Blog Post

Improving performance by using SET STATISTICS IO

,

When I started using SQL Server the company I was working for at the time had no skill in this area, they were more focussed on other platforms and so I had nobody to learn from. The community was in it’s infancy and I had no idea people would blog about this kind of stuff. You were pretty much limited to what was in Books Online and that was kind of dry and hard to navigate.

Anyway I digress, the point of this is that there are a number of features in SQL Server that you probably don’t know about when starting out that can help you to fine tune the performance of your queries. You just need someone to tell you about them. For me SET STATISTICS IO was one of these features and I figured other people will be in the same boat.

What does SET STATISTICS IO do?

SET STATISTICS IO ON does pretty much what you would expect, it returns information about IO back to your UI as a message. Why is this important? Well it helps you to understand just how much IO has been performed broken down by object. It actually breaks it down further than that, but we’ll cover that once we’ve seen how it works.

Why should I use SET STATISTICS IO?

Once you know how much IO has been used you can use that figure as a benchmark when tuning your queries. A lot of people make the mistake that they should be measuring time. The problem with that is the time that a query takes can fluctuate based on contention for resources (I’m thinking particularly about live locking / blocking here), so unless you are the only person on a system, and everything is dedicated to that one machine then you cannot guarantee consistent results. On the other hand if the same query is repeated the amount of I/O’s performed can be compared as like for like. When tested, implemented and run on your production system the fact you are performing less I/O’s will increase performance.
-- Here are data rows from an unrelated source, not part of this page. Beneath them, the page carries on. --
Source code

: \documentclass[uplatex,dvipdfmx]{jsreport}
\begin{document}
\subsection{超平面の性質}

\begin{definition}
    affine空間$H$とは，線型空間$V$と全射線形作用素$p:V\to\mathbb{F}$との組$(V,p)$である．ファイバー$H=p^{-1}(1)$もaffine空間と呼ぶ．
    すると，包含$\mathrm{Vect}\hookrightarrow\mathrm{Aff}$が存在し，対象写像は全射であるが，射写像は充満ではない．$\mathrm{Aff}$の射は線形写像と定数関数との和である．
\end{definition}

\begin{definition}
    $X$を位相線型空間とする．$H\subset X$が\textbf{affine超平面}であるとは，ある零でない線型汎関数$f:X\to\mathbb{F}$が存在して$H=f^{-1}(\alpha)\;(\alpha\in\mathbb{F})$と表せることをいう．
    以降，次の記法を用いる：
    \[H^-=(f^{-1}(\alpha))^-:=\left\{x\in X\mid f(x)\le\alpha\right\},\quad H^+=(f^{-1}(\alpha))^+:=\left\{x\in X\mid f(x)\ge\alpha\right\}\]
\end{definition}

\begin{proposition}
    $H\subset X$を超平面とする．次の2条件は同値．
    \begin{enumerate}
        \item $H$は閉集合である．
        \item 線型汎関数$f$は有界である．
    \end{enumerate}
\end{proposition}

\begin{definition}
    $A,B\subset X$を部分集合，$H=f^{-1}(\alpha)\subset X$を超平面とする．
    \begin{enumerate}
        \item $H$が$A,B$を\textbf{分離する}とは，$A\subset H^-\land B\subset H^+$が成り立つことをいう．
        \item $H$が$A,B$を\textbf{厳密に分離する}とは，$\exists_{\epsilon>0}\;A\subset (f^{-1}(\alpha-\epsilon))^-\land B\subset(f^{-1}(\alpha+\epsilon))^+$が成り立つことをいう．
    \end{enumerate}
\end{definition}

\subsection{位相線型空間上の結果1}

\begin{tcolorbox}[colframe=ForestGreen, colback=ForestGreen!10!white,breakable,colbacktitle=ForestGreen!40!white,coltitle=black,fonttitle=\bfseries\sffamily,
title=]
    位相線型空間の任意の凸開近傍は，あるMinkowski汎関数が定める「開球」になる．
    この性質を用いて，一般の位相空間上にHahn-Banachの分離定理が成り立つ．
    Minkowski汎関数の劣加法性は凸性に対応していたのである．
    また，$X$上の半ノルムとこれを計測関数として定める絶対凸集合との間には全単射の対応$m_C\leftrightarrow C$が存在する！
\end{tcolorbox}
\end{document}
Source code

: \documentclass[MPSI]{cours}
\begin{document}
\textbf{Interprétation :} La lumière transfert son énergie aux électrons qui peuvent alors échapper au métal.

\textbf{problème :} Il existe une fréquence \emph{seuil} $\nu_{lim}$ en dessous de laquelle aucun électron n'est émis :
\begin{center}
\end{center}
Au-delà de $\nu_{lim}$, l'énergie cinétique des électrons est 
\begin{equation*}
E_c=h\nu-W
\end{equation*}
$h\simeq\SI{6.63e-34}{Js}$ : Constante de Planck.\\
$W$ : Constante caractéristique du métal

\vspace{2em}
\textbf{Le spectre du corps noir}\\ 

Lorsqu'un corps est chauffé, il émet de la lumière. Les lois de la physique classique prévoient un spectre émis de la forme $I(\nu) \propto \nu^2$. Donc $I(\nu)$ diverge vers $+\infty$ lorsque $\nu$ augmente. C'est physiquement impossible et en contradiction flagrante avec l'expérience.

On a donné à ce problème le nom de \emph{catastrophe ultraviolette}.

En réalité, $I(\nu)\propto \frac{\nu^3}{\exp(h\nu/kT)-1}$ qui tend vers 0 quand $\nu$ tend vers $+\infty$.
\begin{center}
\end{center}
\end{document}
How to turn on SET STATISTICS IO

There are two ways you can do this, however in this post I am only going to show you how to do it via SYNTAX rather than the UI. My reasoning for this is there are various third party applications that people use to edit SQL Server and to be honest I am not a big advocate of leaving it on as a default anyway.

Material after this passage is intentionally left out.